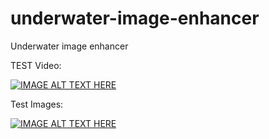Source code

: # underwater-image-enhancer
Underwater image enhancer 

TEST Video:

[![IMAGE ALT TEXT HERE](https://img.youtube.com/vi/c1mKxQCx_24/0.jpg)](https://youtu.be/c1mKxQCx_24)


Test Images:

[![IMAGE ALT TEXT HERE](https://img.youtube.com/vi/hMVFj03pVUQ/0.jpg)](https://youtu.be/hMVFj03pVUQ)
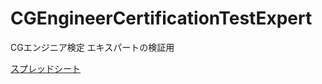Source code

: # CGEngineerCertificationTestExpert
CGエンジニア検定 エキスパートの検証用

[スプレッドシート](https://docs.google.com/spreadsheets/d/1ZarRE28xYWagdExWqZGpZkh7ZK9Sc3c5zAM9yXREclU/edit?usp=sharing)
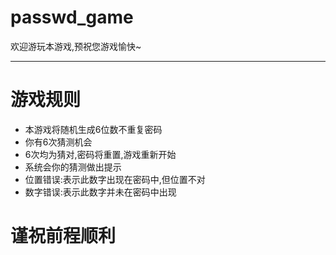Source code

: # passwd_game  

欢迎游玩本游戏,预祝您游戏愉快~
******

# 游戏规则

- 本游戏将随机生成6位数不重复密码
- 你有6次猜测机会
- 6次均为猜对,密码将重置,游戏重新开始
- 系统会你的猜测做出提示
- 位置错误:表示此数字出现在密码中,但位置不对
- 数字错误:表示此数字并未在密码中出现

# 谨祝前程顺利
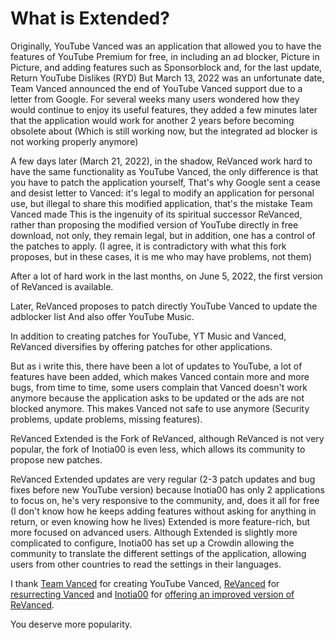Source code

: # What is Extended?

Originally, YouTube Vanced was an application that allowed you to have the features of YouTube Premium for free, in including an ad blocker, Picture in Picture, and adding features such as Sponsorblock and, for the last update, Return YouTube Dislikes (RYD)
But March 13, 2022 was an unfortunate date, Team Vanced announced the end of YouTube Vanced support due to a letter from Google.
For several weeks many users wondered how they would continue to enjoy its useful features, they added a few minutes later that the application would work for another 2 years before becoming obsolete about
(Which is still working now, but the integrated ad blocker is not working properly anymore)

A few days later (March 21, 2022), in the shadow, ReVanced work hard to have the same functionality as YouTube Vanced, the only difference is that you have to patch the application yourself,
That's why Google sent a cease and desist letter to Vanced: it's legal to modify an application for personal use, but illegal to share this modified application, that's the mistake Team Vanced made
This is the ingenuity of its spiritual successor ReVanced, rather than proposing the modified version of YouTube directly in free download, not only, they remain legal, but in addition, one has a control of the patches to apply.
(I agree, it is contradictory with what this fork proposes, but in these cases, it is me who may have problems, not them)

After a lot of hard work in the last months, on June 5, 2022, the first version of ReVanced is available.

Later, ReVanced proposes to patch directly YouTube Vanced to update the adblocker list
And also offer YouTube Music.

In addition to creating patches for YouTube, YT Music and Vanced, ReVanced diversifies by offering patches for other applications.

But as i write this, there have been a lot of updates to YouTube, a lot of features have been added, which makes Vanced contain more and more bugs, from time to time, some users complain that Vanced doesn't work anymore because the application asks to be updated or the ads are not blocked anymore.
This makes Vanced not safe to use anymore (Security problems, update problems, missing features).

ReVanced Extended is the Fork of ReVanced, although ReVanced is not very popular, the fork of Inotia00 is even less, which allows its community to propose new patches.

ReVanced Extended updates are very regular (2-3 patch updates and bug fixes before new YouTube version) because Inotia00 has only 2 applications to focus on, he's very responsive to the community, and, does it all for free (I don't know how he keeps adding features without asking for anything in return, or even knowing how he lives)
Extended is more feature-rich, but more focused on advanced users. Although Extended is slightly more complicated to configure, Inotia00 has set up a Crowdin allowing the community to translate the different settings of the application, allowing users from other countries to read the settings in their languages.

I thank [Team Vanced](https://github.com/TeamVanced) for creating YouTube Vanced, [ReVanced](https://github.com/revanced) for [resurrecting Vanced](https://github.com/kevinr99089/revanced.builder/blob/History/README.md) and [Inotia00](https://github.com/inotia00) for [offering an improved version of ReVanced](https://github.com/kevinr99089/revanced.extended/blob/History/README.md).

You deserve more popularity.
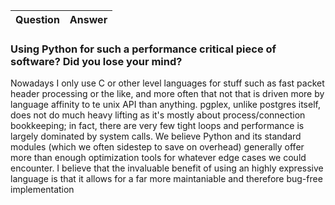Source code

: |Question|Answer|
|:--- |:-------------|
### Using Python for such a performance critical piece of software? Did you lose your mind?
Nowadays I only use C or other level languages for stuff such as fast packet header processing or the like, and more often that not that is driven more by language affinity to te unix API than anything. pgplex, unlike postgres itself, does not do much heavy lifting as it's mostly about process/connection bookkeeping; in fact, there are very few tight loops and performance is largely dominated by system calls. We believe Python and its standard modules (which we often sidestep to save on overhead) generally offer more than enough optimization tools for whatever edge cases we could encounter. I believe that the invaluable benefit of using an highly expressive language is  that it allows for a far more maintaniable and therefore bug-free implementation
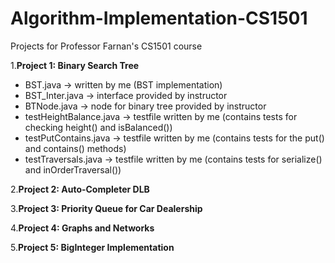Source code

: # Algorithm-Implementation-CS1501
Projects for Professor Farnan's CS1501 course

1.**Project 1: Binary Search Tree**
  - BST.java -> written by me (BST implementation)
  - BST_Inter.java -> interface provided by instructor
  - BTNode.java -> node for binary tree provided by instructor
  - testHeightBalance.java -> testfile written by me (contains tests for checking height() and isBalanced())
  - testPutContains.java -> testfile written by me (contains tests for the put() and contains() methods)
  - testTraversals.java -> testfile written by me (contains tests for serialize() and inOrderTraversal())

2.**Project 2: Auto-Completer DLB**

3.**Project 3: Priority Queue for Car Dealership**

4.**Project 4: Graphs and Networks**

5.**Project 5: BigInteger Implementation**

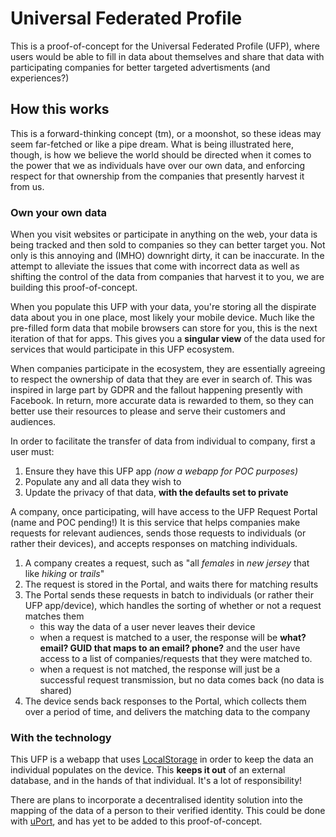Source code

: # Universal Federated Profile

This is a proof-of-concept for the Universal Federated Profile (UFP), where users would be able to fill in data about themselves and share that data with participating companies for better targeted advertisments (and experiences?)

## How this works

This is a forward-thinking concept (tm), or a moonshot, so these ideas may seem far-fetched or like a pipe dream. What is being illustrated here, though, is how we believe the world should be directed when it comes to the power that we as individuals have over our own data, and enforcing respect for that ownership from the companies that presently harvest it from us. 

### Own your own data

When you visit websites or participate in anything on the web, your data is being tracked and then sold to companies so they can better target you. Not only is this annoying and (IMHO) downright dirty, it can be inaccurate. In the attempt to alleviate the issues that come with incorrect data as well as shifting the control of the data from companies that harvest it to you, we are building this proof-of-concept. 

When you populate this UFP with your data, you're storing all the dispirate data about you in one place, most likely your mobile device. Much like the pre-filled form data that mobile browsers can store for you, this is the next iteration of that for apps. This gives you a **singular view** of the data used for services that would participate in this UFP ecosystem.

When companies participate in the ecosystem, they are essentially agreeing to respect the ownership of data that they are ever in search of. This was inspired in large part by GDPR and the fallout happening presently with Facebook. In return, more accurate data is rewarded to them, so they can better use their resources to please and serve their customers and audiences.

In order to facilitate the transfer of data from individual to company, first a user must:

1. Ensure they have this UFP app _(now a webapp for POC purposes)_
2. Populate any and all data they wish to
3. Update the privacy of that data, **with the defaults set to private**

A company, once participating, will have access to the UFP Request Portal (name and POC pending!) It is this service that helps companies make requests for relevant audiences, sends those requests to individuals (or rather their devices), and accepts responses on matching individuals.

1. A company creates a request, such as "all _females_ in _new jersey_ that like _hiking_ or _trails_"
2. The request is stored in the Portal, and waits there for matching results
3. The Portal sends these requests in batch to individuals (or rather their UFP app/device), which handles the sorting of whether or not a request matches them
   * this way the data of a user never leaves their device
   * when a request is matched to a user, the response will be **what? email? GUID that maps to an email? phone?** and the user have access to a list of companies/requests that they were matched to.
   * when a request is not matched, the response will just be a successful request transmission, but no data comes back (no data is shared)
4. The device sends back responses to the Portal, which collects them over a period of time, and delivers the matching data to the company

### With the technology

This UFP is a webapp that uses [LocalStorage](https://developer.mozilla.org/en-US/docs/Web/API/Window/localStorage) in order to keep the data an individual populates on the device. This **keeps it out** of an external database, and in the hands of that individual. It's a lot of responsibility! 

There are plans to incorporate a decentralised identity solution into the mapping of the data of a person to their verified identity. This could be done with [uPort](https://www.uport.me/), and has yet to be added to this proof-of-concept.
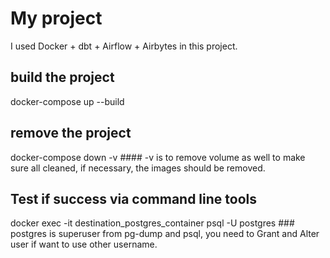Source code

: # My project

I used Docker + dbt + Airflow + Airbytes in this project.

## build the project

docker-compose up --build

## remove the project

docker-compose down -v #### -v is to remove volume as well to make sure all cleaned, if necessary, the images should be removed.

## Test if success via command line tools

docker exec -it destination_postgres_container psql -U postgres ### postgres is superuser from pg-dump and psql, you need to Grant and Alter user if want to use other username.
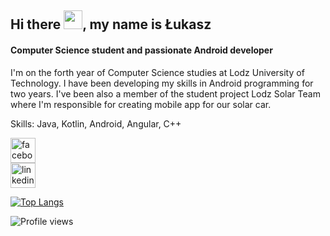 ## Hi there  <img src="https://raw.githubusercontent.com/MartinHeinz/MartinHeinz/master/wave.gif" width="30px">, my name is Łukasz
#### Computer Science student and passionate Android developer
I'm on the forth year of Computer Science studies at Lodz University of Technology. I have been developing my skills in Android programming for two years. I've been also a member of the student project Lodz Solar Team where I'm responsible for creating mobile app for our solar car.

Skills: Java, Kotlin, Android, Angular, C++


[<img src='https://cdn.jsdelivr.net/npm/simple-icons@3.0.1/icons/facebook.svg' alt='facebook' height='40'>](https://www.facebook.com/100003079823963)  
[<img src='https://cdn.jsdelivr.net/npm/simple-icons@3.0.1/icons/linkedin.svg' alt='linkedin' height='40'>](https://www.linkedin.com/in/%C5%82ukasz-witkowski-28473b1a4/)  

[![Top Langs](https://github-readme-stats.vercel.app/api/top-langs/?username=lukawitek000)](https://github.com/anuraghazra/github-readme-stats)

![Profile views](https://gpvc.arturio.dev/lukawitek000)  

<!--
**lukawitek000/lukawitek000** is a ✨ _special_ ✨ repository because its `README.md` (this file) appears on your GitHub profile.

Here are some ideas to get you started:

- 🔭 I’m currently working on ...
- 🌱 I’m currently learning ...
- 👯 I’m looking to collaborate on ...
- 🤔 I’m looking for help with ...
- 💬 Ask me about ...
- 📫 How to reach me: ...
- 😄 Pronouns: ...
- ⚡ Fun fact: ...
-->
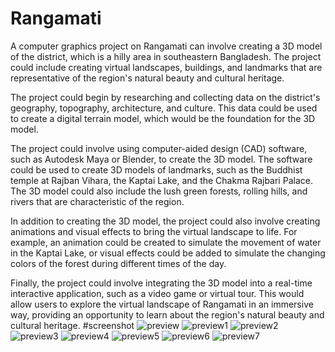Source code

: # Rangamati




A computer graphics project on Rangamati can involve creating a 3D model of the district, which is a hilly area in southeastern Bangladesh. The project could include creating virtual landscapes, buildings, and landmarks that are representative of the region's natural beauty and cultural heritage.

The project could begin by researching and collecting data on the district's geography, topography, architecture, and culture. This data could be used to create a digital terrain model, which would be the foundation for the 3D model.

The project could involve using computer-aided design (CAD) software, such as Autodesk Maya or Blender, to create the 3D model. The software could be used to create 3D models of landmarks, such as the Buddhist temple at Rajban Vihara, the Kaptai Lake, and the Chakma Rajbari Palace. The 3D model could also include the lush green forests, rolling hills, and rivers that are characteristic of the region.

In addition to creating the 3D model, the project could also involve creating animations and visual effects to bring the virtual landscape to life. For example, an animation could be created to simulate the movement of water in the Kaptai Lake, or visual effects could be added to simulate the changing colors of the forest during different times of the day.

Finally, the project could involve integrating the 3D model into a real-time interactive application, such as a video game or virtual tour. This would allow users to explore the virtual landscape of Rangamati in an immersive way, providing an opportunity to learn about the region's natural beauty and cultural heritage.
#screenshot
![preview](https://user-images.githubusercontent.com/77823025/235451923-449eb08e-5295-426e-ae62-6b54f4fa32f0.png)
![preview1](https://user-images.githubusercontent.com/77823025/235451936-1b1bee3d-6743-4107-a171-cbc48be8a2ea.png)
![preview2](https://user-images.githubusercontent.com/77823025/235451379-9b1fd382-c580-490e-b7b8-72f07300ff6f.png)
![preview3](https://user-images.githubusercontent.com/77823025/235451391-df20605c-2ae7-4067-8ef6-87fd8fa9b138.png)
![preview4](https://user-images.githubusercontent.com/77823025/235451403-6d0a501f-bf77-45f7-a46e-53ae6c422cf6.png)
![preview5](https://user-images.githubusercontent.com/77823025/235451416-e12628fd-d8f2-4e95-8768-a1480266b83c.png)
![preview6](https://user-images.githubusercontent.com/77823025/235451424-2a122e52-1a1f-447e-847f-aa13ec3fcbfa.png)
![preview7](https://user-images.githubusercontent.com/77823025/235451290-b784c63b-d0ce-40dd-8a48-3dd0f0b3c702.png)

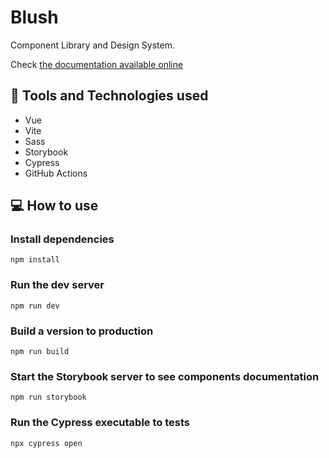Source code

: # Blush

Component Library and Design System.

Check [the documentation available online](https://bruna-nunes.github.io/blush)

## 🧰 Tools and Technologies used

- Vue
- Vite
- Sass
- Storybook
- Cypress
- GitHub Actions

## 💻 How to use

### Install dependencies
`npm install`

### Run the dev server
`npm run dev`

### Build a version to production
`npm run build`

### Start the Storybook server to see components documentation
`npm run storybook`

### Run the Cypress executable to tests
`npx cypress open`
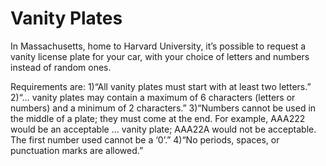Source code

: # Vanity Plates #

In Massachusetts, home to Harvard University, it’s possible to request a vanity license plate for your car, with your choice of letters and numbers instead of random ones.

Requirements are:
1)“All vanity plates must start with at least two letters.”
2)“… vanity plates may contain a maximum of 6 characters (letters or numbers) and a minimum of 2 characters.”
3)“Numbers cannot be used in the middle of a plate; they must come at the end. For example, AAA222 would be an acceptable … vanity plate; AAA22A would not be acceptable. The first number used cannot be a ‘0’.”
4)“No periods, spaces, or punctuation marks are allowed.”

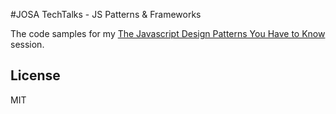 #JOSA TechTalks - JS Patterns & Frameworks

The code samples for my [The Javascript Design Patterns You Have to Know](https://speakerdeck.com/rashad612/the-javascript-design-patterns-you-have-to-know) session.


## License
MIT
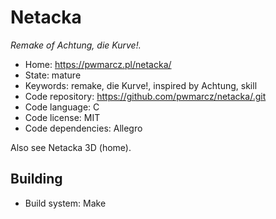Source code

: # Netacka

_Remake of Achtung, die Kurve!._

- Home: https://pwmarcz.pl/netacka/
- State: mature
- Keywords: remake, die Kurve!, inspired by Achtung, skill
- Code repository: https://github.com/pwmarcz/netacka/.git
- Code language: C
- Code license: MIT
- Code dependencies: Allegro

Also see Netacka 3D (home).

## Building

- Build system: Make
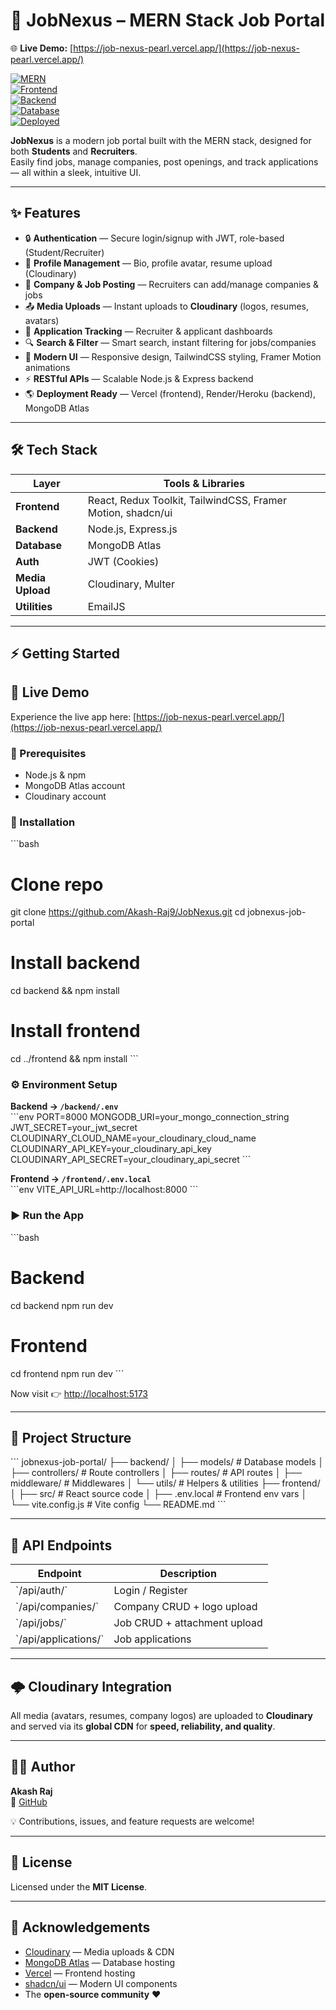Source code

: # 🚀 JobNexus – MERN Stack Job Portal  

🌐 **Live Demo:** [https://job-nexus-pearl.vercel.app/](https://job-nexus-pearl.vercel.app/)

[![MERN](https://img.shields.io/badge/Stack-MERN-green?style=flat-square&logo=mongodb)]()  
[![Frontend](https://img.shields.io/badge/Frontend-React-blue?style=flat-square&logo=react)]()  
[![Backend](https://img.shields.io/badge/Backend-Express-black?style=flat-square&logo=express)]()  
[![Database](https://img.shields.io/badge/Database-MongoDB-brightgreen?style=flat-square&logo=mongodb)]()  
[![Deployed](https://img.shields.io/badge/Deployed-Live-success?style=flat-square&logo=vercel)]()  

**JobNexus** is a modern job portal built with the MERN stack, designed for both **Students** and **Recruiters**.  
Easily find jobs, manage companies, post openings, and track applications — all within a sleek, intuitive UI.  

---

## ✨ Features  

- 🔒 **Authentication** — Secure login/signup with JWT, role-based (Student/Recruiter)  
- 👤 **Profile Management** — Bio, profile avatar, resume upload (Cloudinary)  
- 🏢 **Company & Job Posting** — Recruiters can add/manage companies & jobs  
- 📤 **Media Uploads** — Instant uploads to **Cloudinary** (logos, resumes, avatars)  
- 📑 **Application Tracking** — Recruiter & applicant dashboards  
- 🔍 **Search & Filter** — Smart search, instant filtering for jobs/companies  
- 🤩 **Modern UI** — Responsive design, TailwindCSS styling, Framer Motion animations  
- ⚡ **RESTful APIs** — Scalable Node.js & Express backend  
- 🌎 **Deployment Ready** — Vercel (frontend), Render/Heroku (backend), MongoDB Atlas  

---

## 🛠️ Tech Stack  

| Layer      | Tools & Libraries |  
|------------|-------------------|  
| **Frontend** | React, Redux Toolkit, TailwindCSS, Framer Motion, shadcn/ui |  
| **Backend** | Node.js, Express.js |  
| **Database** | MongoDB Atlas |  
| **Auth** | JWT (Cookies) |  
| **Media Upload** | Cloudinary, Multer |  
| **Utilities** | EmailJS |  

---

## ⚡ Getting Started  

## 🔗 Live Demo

Experience the live app here: [https://job-nexus-pearl.vercel.app/](https://job-nexus-pearl.vercel.app/)



### 🔑 Prerequisites  
- Node.js & npm  
- MongoDB Atlas account  
- Cloudinary account  

### 🚀 Installation  

\`\`\`bash
# Clone repo
git clone https://github.com/Akash-Raj9/JobNexus.git
cd jobnexus-job-portal

# Install backend
cd backend && npm install

# Install frontend
cd ../frontend && npm install
\`\`\`

### ⚙️ Environment Setup  

**Backend → `/backend/.env`**  
\`\`\`env
PORT=8000
MONGODB_URI=your_mongo_connection_string
JWT_SECRET=your_jwt_secret
CLOUDINARY_CLOUD_NAME=your_cloudinary_cloud_name
CLOUDINARY_API_KEY=your_cloudinary_api_key
CLOUDINARY_API_SECRET=your_cloudinary_api_secret
\`\`\`

**Frontend → `/frontend/.env.local`**  
\`\`\`env
VITE_API_URL=http://localhost:8000
\`\`\`

### ▶️ Run the App  

\`\`\`bash
# Backend
cd backend
npm run dev

# Frontend
cd frontend
npm run dev
\`\`\`

Now visit 👉 [http://localhost:5173](http://localhost:5173)  

---

## 📁 Project Structure  

\`\`\`
jobnexus-job-portal/
├── backend/
│   ├── models/         # Database models
│   ├── controllers/    # Route controllers
│   ├── routes/         # API routes
│   ├── middleware/     # Middlewares
│   └── utils/          # Helpers & utilities
├── frontend/
│   ├── src/            # React source code
│   ├── .env.local      # Frontend env vars
│   └── vite.config.js  # Vite config
└── README.md
\`\`\`

---

## 🔗 API Endpoints  

| Endpoint | Description |  
|----------|-------------|  
| \`/api/auth/\` | Login / Register |  
| \`/api/companies/\` | Company CRUD + logo upload |  
| \`/api/jobs/\` | Job CRUD + attachment upload |  
| \`/api/applications/\` | Job applications |  

---

## 🌩️ Cloudinary Integration  

All media (avatars, resumes, company logos) are uploaded to **Cloudinary** and served via its **global CDN** for **speed, reliability, and quality**.  

---

## 👨‍💻 Author  

**Akash Raj**  
🔗 [GitHub](https://github.com/Akash-Raj9)  

💡 Contributions, issues, and feature requests are welcome!  

---

## 📄 License  

Licensed under the **MIT License**.  

---

## 🙏 Acknowledgements  

- [Cloudinary](https://cloudinary.com) — Media uploads & CDN  
- [MongoDB Atlas](https://www.mongodb.com/cloud/atlas) — Database hosting  
- [Vercel](https://vercel.com) — Frontend hosting  
- [shadcn/ui](https://ui.shadcn.com) — Modern UI components  
- The **open-source community** ❤️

======

* [GOAL OF THE EXERCISE]: Please, from the entries above, set down exactly the lines from the one containing "Easily find jobs, manage" through the one containing "- 🔒 **Authentication**", and only those.

* [EXERCISE RESULT]:
Easily find jobs, manage companies, post openings, and track applications — all within a sleek, intuitive UI.  

---

## ✨ Features  

- 🔒 **Authentication** — Secure login/signup with JWT, role-based (Student/Recruiter)  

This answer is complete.